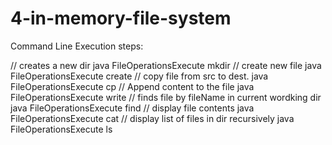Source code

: # 4-in-memory-file-system

Command Line Execution steps:

// creates a new dir 
java FileOperationsExecute mkdir <absoluteDirPath>
// create new file
java FileOperationsExecute create <absoluteFilePath>
// copy file from src to dest. 
java FileOperationsExecute cp <absoluteSrcFilePath>  <absoluteDestFilePath>
// Append content to the file
java FileOperationsExecute write <content>  <absoluteFilePath>
// finds file by fileName in current wordking dir
java FileOperationsExecute find <fileName>
// display file contents
java FileOperationsExecute cat <absoluteFilePath>
// display list of files in dir recursively
java FileOperationsExecute ls <absoluteDirPath>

**WORK TO COMPLETE**. Write out the material above again, word for word, minus its pictures.

**FINAL ANSWER**.
Source code

: # 4-in-memory-file-system

Command Line Execution steps:

// creates a new dir 
java FileOperationsExecute mkdir <absoluteDirPath>
// create new file
java FileOperationsExecute create <absoluteFilePath>
// copy file from src to dest. 
java FileOperationsExecute cp <absoluteSrcFilePath>  <absoluteDestFilePath>
// Append content to the file
java FileOperationsExecute write <content>  <absoluteFilePath>
// finds file by fileName in current wordking dir
java FileOperationsExecute find <fileName>
// display file contents
java FileOperationsExecute cat <absoluteFilePath>
// display list of files in dir recursively
java FileOperationsExecute ls <absoluteDirPath>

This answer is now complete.